**About this task**
Please give back an exact reproduction of the lines from the one with "example, **Failed** or **Succeeded**.</span></span>" through the end of the entries below, and no others.

───

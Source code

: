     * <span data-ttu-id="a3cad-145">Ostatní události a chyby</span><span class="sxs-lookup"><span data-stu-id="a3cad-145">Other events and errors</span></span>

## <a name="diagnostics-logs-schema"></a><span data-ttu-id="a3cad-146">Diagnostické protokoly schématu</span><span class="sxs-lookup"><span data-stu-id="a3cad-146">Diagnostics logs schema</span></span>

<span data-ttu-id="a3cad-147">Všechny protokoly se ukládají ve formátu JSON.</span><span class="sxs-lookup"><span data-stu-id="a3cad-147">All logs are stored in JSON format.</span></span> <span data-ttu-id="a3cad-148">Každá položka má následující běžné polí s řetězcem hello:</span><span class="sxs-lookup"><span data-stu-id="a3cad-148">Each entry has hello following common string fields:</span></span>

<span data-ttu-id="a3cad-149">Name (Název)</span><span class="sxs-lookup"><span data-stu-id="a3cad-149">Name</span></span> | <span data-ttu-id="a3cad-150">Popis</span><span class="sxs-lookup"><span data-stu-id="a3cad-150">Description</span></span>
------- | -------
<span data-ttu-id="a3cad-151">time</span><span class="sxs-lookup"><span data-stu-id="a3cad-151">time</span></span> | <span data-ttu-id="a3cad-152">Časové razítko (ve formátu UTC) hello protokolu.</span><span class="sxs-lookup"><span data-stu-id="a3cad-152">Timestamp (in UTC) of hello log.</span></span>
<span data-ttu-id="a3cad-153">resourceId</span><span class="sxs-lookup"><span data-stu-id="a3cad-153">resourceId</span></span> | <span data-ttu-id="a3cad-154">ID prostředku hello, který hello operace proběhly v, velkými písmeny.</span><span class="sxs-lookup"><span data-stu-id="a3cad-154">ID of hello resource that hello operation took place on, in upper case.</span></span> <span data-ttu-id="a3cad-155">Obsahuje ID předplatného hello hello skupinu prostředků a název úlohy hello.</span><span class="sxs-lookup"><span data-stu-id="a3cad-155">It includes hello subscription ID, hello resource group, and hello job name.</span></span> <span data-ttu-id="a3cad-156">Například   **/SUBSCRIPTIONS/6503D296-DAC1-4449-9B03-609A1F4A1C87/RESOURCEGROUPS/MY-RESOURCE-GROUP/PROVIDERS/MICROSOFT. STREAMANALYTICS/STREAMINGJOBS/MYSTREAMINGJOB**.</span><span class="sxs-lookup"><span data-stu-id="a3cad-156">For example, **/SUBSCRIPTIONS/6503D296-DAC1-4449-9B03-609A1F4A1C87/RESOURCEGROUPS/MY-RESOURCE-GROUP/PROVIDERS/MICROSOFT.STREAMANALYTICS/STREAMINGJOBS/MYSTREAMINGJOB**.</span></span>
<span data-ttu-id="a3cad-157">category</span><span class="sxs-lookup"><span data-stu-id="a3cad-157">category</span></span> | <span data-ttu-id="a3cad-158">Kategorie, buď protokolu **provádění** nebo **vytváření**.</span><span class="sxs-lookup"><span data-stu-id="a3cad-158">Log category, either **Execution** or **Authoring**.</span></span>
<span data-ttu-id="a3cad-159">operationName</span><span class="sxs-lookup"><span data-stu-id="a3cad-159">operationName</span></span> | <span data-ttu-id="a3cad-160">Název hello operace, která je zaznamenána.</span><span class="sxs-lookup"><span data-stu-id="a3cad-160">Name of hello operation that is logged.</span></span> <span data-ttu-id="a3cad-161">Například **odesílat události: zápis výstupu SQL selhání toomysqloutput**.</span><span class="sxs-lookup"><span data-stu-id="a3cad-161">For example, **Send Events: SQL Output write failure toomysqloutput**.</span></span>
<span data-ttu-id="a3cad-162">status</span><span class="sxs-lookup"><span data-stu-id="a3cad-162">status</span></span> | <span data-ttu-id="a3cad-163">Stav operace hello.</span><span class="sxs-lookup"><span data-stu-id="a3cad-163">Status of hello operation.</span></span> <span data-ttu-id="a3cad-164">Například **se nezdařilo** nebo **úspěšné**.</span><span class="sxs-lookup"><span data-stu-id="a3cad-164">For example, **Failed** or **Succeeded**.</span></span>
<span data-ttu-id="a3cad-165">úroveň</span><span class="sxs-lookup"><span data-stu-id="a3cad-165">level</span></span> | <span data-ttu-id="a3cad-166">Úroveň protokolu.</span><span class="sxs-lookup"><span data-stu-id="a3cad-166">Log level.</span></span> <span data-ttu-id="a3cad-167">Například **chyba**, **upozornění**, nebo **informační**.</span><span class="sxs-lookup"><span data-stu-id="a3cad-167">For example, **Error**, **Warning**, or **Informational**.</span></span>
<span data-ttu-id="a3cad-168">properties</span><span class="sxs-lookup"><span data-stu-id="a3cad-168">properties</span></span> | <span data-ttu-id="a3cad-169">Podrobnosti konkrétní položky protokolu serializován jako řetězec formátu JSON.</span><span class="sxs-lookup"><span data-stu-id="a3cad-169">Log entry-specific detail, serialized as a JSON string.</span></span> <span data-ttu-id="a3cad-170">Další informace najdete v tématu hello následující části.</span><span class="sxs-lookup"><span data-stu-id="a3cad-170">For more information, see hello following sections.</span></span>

───

**Written solution**
<span data-ttu-id="a3cad-162">status</span><span class="sxs-lookup"><span data-stu-id="a3cad-162">status</span></span> | <span data-ttu-id="a3cad-163">Stav operace hello.</span><span class="sxs-lookup"><span data-stu-id="a3cad-163">Status of hello operation.</span></span> <span data-ttu-id="a3cad-164">Například **se nezdařilo** nebo **úspěšné**.</span><span class="sxs-lookup"><span data-stu-id="a3cad-164">For example, **Failed** or **Succeeded**.</span></span>
<span data-ttu-id="a3cad-165">úroveň</span><span class="sxs-lookup"><span data-stu-id="a3cad-165">level</span></span> | <span data-ttu-id="a3cad-166">Úroveň protokolu.</span><span class="sxs-lookup"><span data-stu-id="a3cad-166">Log level.</span></span> <span data-ttu-id="a3cad-167">Například **chyba**, **upozornění**, nebo **informační**.</span><span class="sxs-lookup"><span data-stu-id="a3cad-167">For example, **Error**, **Warning**, or **Informational**.</span></span>
<span data-ttu-id="a3cad-168">properties</span><span class="sxs-lookup"><span data-stu-id="a3cad-168">properties</span></span> | <span data-ttu-id="a3cad-169">Podrobnosti konkrétní položky protokolu serializován jako řetězec formátu JSON.</span><span class="sxs-lookup"><span data-stu-id="a3cad-169">Log entry-specific detail, serialized as a JSON string.</span></span> <span data-ttu-id="a3cad-170">Další informace najdete v tématu hello následující části.</span><span class="sxs-lookup"><span data-stu-id="a3cad-170">For more information, see hello following sections.</span></span>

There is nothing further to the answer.